Monday, December 19, 2005

Cousin Marie and Dom Joly

I'm going to give today's blog over to a political rant. The veil has progressed another few rows. I've figured out how to do proper hyperlinks here at Blogger itself -- the Blogger Users Group advises against Microsoft Word, anyway. As soon as I get a round tuit, I'll get to work on the sidebar, but they're in short supply this time of year.

Tamar, thank you for your kind words, but no, it was a woman who said that little jackets made bottoms look big. She was complaining that her husband had given her one. Rachel, my hit-counter shows referrals (i.e, people who come here because I'm in someone else's sidebar) and "key words" if anyone should get here via Google, but only IP addresses (if that's the phrase) for other folks. It would be fun to see people coming back. 122 hits yesterday.

Dom Joly

He writes a column for the Independent on Sunday, which I always read. He's Something On Television, too. Yesterday's column -- and of course I can't vouch for the truth of any of this -- found him in Costa Rica, which he had reached after changing planes in Miami. "Big mistake. As usual [because he was born in the Lebanon] I was taken aside at passport control and ushered -- without any explanation -- into a mini Ellis Island where poor unfortunates... sat awaiting 'processing' and hoping to avoid extraordinary rendition...Three times, I explained to one of the officials that I was only in transit and had no wish to enter the country but my plane was leaving in two hours [note the interval] and if I missed it I would have to come in...I was told that this was unfortunate as I was most likely going to miss my plane as US citizens were given priority in the queue...

"I sat and sat while one man gave a Mexican an incredibly hard time for not speaking English. The other three officials ate doughnuts and made phone calls. Finally I exploded as my departure time got to just 30 minutes away but I was told that we were 'Not in Engurrrland now'...

"I was eventually 'processed'...I was released, with no apology, half an hour after my plane had departed for Costa Rica.

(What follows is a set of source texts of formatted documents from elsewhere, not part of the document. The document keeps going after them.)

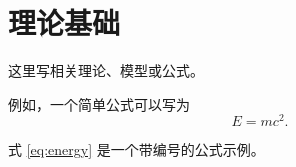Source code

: \section{理论基础}

这里写相关理论、模型或公式。

例如，一个简单公式可以写为\cite{sunExcitonDynamicsTimeResolved2023}
\begin{equation}
  E = mc^2 .
  \label{eq:energy}
\end{equation}

式 \eqref{eq:energy} 是一个带编号的公式示例。

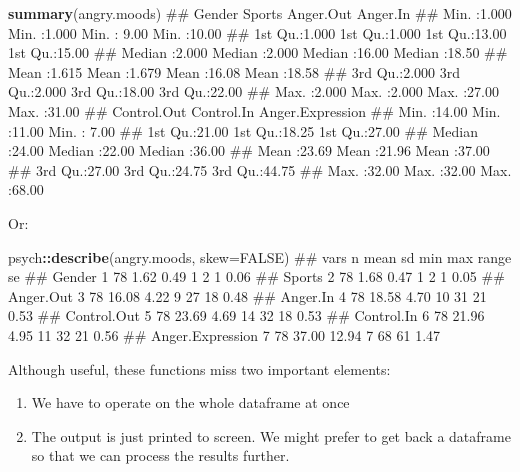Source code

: \documentclass[]{article}
\newenvironment{Shaded}{\begin{snugshade}}{\end{snugshade}}
\newcommand{\KeywordTok}[1]{\textcolor[rgb]{0.13,0.29,0.53}{\textbf{#1}}}
\newcommand{\DataTypeTok}[1]{\textcolor[rgb]{0.13,0.29,0.53}{#1}}
\newcommand{\OtherTok}[1]{\textcolor[rgb]{0.56,0.35,0.01}{#1}}
\newcommand{\OperatorTok}[1]{\textcolor[rgb]{0.81,0.36,0.00}{\textbf{#1}}}
\newcommand{\NormalTok}[1]{#1}
\providecommand{\tightlist}{%
  \setlength{\itemsep}{0pt}\setlength{\parskip}{0pt}}
\theoremstyle{definition}
\theoremstyle{definition}
\theoremstyle{definition}
\theoremstyle{remark}
\begin{document}
\begin{Shaded}
\begin{Highlighting}[]
\KeywordTok{summary}\NormalTok{(angry.moods)}
\NormalTok{##      Gender          Sports        Anger.Out        Anger.In    }
\NormalTok{##  Min.   :1.000   Min.   :1.000   Min.   : 9.00   Min.   :10.00  }
\NormalTok{##  1st Qu.:1.000   1st Qu.:1.000   1st Qu.:13.00   1st Qu.:15.00  }
\NormalTok{##  Median :2.000   Median :2.000   Median :16.00   Median :18.50  }
\NormalTok{##  Mean   :1.615   Mean   :1.679   Mean   :16.08   Mean   :18.58  }
\NormalTok{##  3rd Qu.:2.000   3rd Qu.:2.000   3rd Qu.:18.00   3rd Qu.:22.00  }
\NormalTok{##  Max.   :2.000   Max.   :2.000   Max.   :27.00   Max.   :31.00  }
\NormalTok{##   Control.Out      Control.In    Anger.Expression}
\NormalTok{##  Min.   :14.00   Min.   :11.00   Min.   : 7.00   }
\NormalTok{##  1st Qu.:21.00   1st Qu.:18.25   1st Qu.:27.00   }
\NormalTok{##  Median :24.00   Median :22.00   Median :36.00   }
\NormalTok{##  Mean   :23.69   Mean   :21.96   Mean   :37.00   }
\NormalTok{##  3rd Qu.:27.00   3rd Qu.:24.75   3rd Qu.:44.75   }
\NormalTok{##  Max.   :32.00   Max.   :32.00   Max.   :68.00}
\end{Highlighting}
\end{Shaded}

Or:

\begin{Shaded}
\begin{Highlighting}[]
\NormalTok{psych}\OperatorTok{::}\KeywordTok{describe}\NormalTok{(angry.moods, }\DataTypeTok{skew=}\OtherTok{FALSE}\NormalTok{)}
\NormalTok{##                  vars  n  mean    sd min max range   se}
\NormalTok{## Gender              1 78  1.62  0.49   1   2     1 0.06}
\NormalTok{## Sports              2 78  1.68  0.47   1   2     1 0.05}
\NormalTok{## Anger.Out           3 78 16.08  4.22   9  27    18 0.48}
\NormalTok{## Anger.In            4 78 18.58  4.70  10  31    21 0.53}
\NormalTok{## Control.Out         5 78 23.69  4.69  14  32    18 0.53}
\NormalTok{## Control.In          6 78 21.96  4.95  11  32    21 0.56}
\NormalTok{## Anger.Expression    7 78 37.00 12.94   7  68    61 1.47}
\end{Highlighting}
\end{Shaded}

Although useful, these functions miss two important elements:

\begin{enumerate}
\def\labelenumi{\arabic{enumi}.}
\tightlist
\item
  We have to operate on the whole dataframe at once
\item
  The output is just printed to screen. We might prefer to get back a
  dataframe so that we can process the results further.
\end{enumerate}
\end{document}
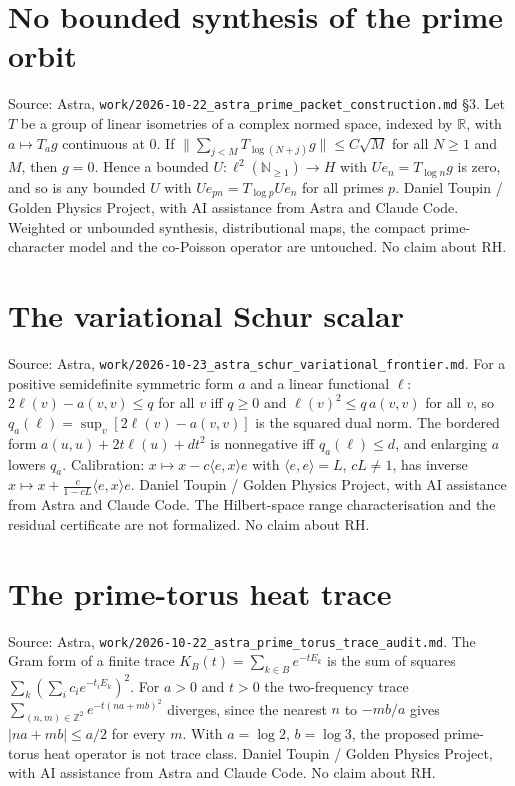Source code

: \documentclass{report}
\theoremstyle{definition}
\begin{document}
\begin{itemize}
\begin{itemize}
\section{No bounded synthesis of the prime orbit}
Source: Astra, \texttt{work/2026-10-22\_astra\_prime\_packet\_construction.md} \S3. Let $T$ be a group of linear isometries of a complex normed space,
indexed by $\mathbb R$, with $a\mapsto T_ag$ continuous at $0$. If $\|\sum_{j<M}T_{\log(N+j)}g\|\le C\sqrt M$ for all $N\ge1$ and $M$, then $g=0$. Hence a
bounded $U:\ell^2(\mathbb N_{\ge1})\to H$ with $Ue_n=T_{\log n}g$ is zero, and so is any bounded $U$ with $Ue_{pn}=T_{\log p}Ue_n$ for all primes $p$.
Daniel Toupin / Golden Physics Project, with AI assistance from Astra and Claude Code. Weighted or unbounded synthesis, distributional maps, the
compact prime-character model and the co-Poisson operator are untouched. No claim about RH.
\section{The variational Schur scalar}
Source: Astra, \texttt{work/2026-10-23\_astra\_schur\_variational\_frontier.md}. For a positive semidefinite symmetric form $a$ and a linear functional
$\ell$: $2\ell(v)-a(v,v)\le q$ for all $v$ iff $q\ge0$ and $\ell(v)^2\le q\,a(v,v)$ for all $v$, so $q_a(\ell)=\sup_v[2\ell(v)-a(v,v)]$ is the squared dual norm.
The bordered form $a(u,u)+2t\ell(u)+dt^2$ is nonnegative iff $q_a(\ell)\le d$, and enlarging $a$ lowers $q_a$. Calibration: $x\mapsto x-c\langle e,x\rangle e$ with
$\langle e,e\rangle=L$, $cL\ne1$, has inverse $x\mapsto x+\frac{c}{1-cL}\langle e,x\rangle e$. Daniel Toupin / Golden Physics Project, with AI assistance from Astra and
Claude Code. The Hilbert-space range characterisation and the residual certificate are not formalized. No claim about RH.

\section{The prime-torus heat trace}
Source: Astra, \texttt{work/2026-10-22\_astra\_prime\_torus\_trace\_audit.md}. The Gram form of a finite trace $K_B(t)=\sum_{k\in B}e^{-tE_k}$ is the sum of squares
$\sum_k(\sum_ic_ie^{-t_iE_k})^2$. For $a>0$ and $t>0$ the two-frequency trace $\sum_{(n,m)\in\mathbb Z^2}e^{-t(na+mb)^2}$ diverges, since the nearest $n$ to $-mb/a$
gives $|na+mb|\le a/2$ for every $m$. With $a=\log2$, $b=\log3$, the proposed prime-torus heat operator is not trace class. Daniel Toupin / Golden
Physics Project, with AI assistance from Astra and Claude Code. No claim about RH.


\end{itemize}
\end{itemize}
\end{document}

"Desperately, I tried to find another flight and managed to buy a ticket on one that was leaving four hours later. I then tried to pass through security to sit and wait by my gate. Another official told me, however, that since I had been registered as entering the country, I had to be stamped out. I joined another interminable queue in another weird office. This process took another four hours and I proceeded to miss my second departing flight. Again there was no apology, no excuse, frankly no point in the whole thing."

He finally got to San Jose, on the third attempt, but his luggage is still in Miami.

Cousin Marie

She was my father's cousin, rather older than he was, born therefore, perhaps, in the 1880's. In 1938 she was travelling alone in Europe. She wrote letters home to my parents, and my mother made a little article from their content which was published in the New Yorker late in the year. It was called "Cousin Marie and the Reich". Cousin Marie was pretty cross at my mother for that.

Marie left Paris in late September, about the time Mr Chamberlain went to Munich and came back with Hitler's signature on that piece of paper that meant "peace in our time". "The American ambassador in Paris was urging Americans to evacuate the city, but he expected them to travel west." Marie decided to take a boat trip down the Rhine.

Unfortunately, her German visa was out of date. At the border "the first inspector who came into her compartment took one look at her passport and started to talk German very fast...When Cousin Marie failed to understand the inspector, he called another inspector, who explained in slower German that she would have to leave the comfortable compartment and the train and come with him to the police station to get a new visa. There was another train for Frankfort two hours later, which he was sure she could take."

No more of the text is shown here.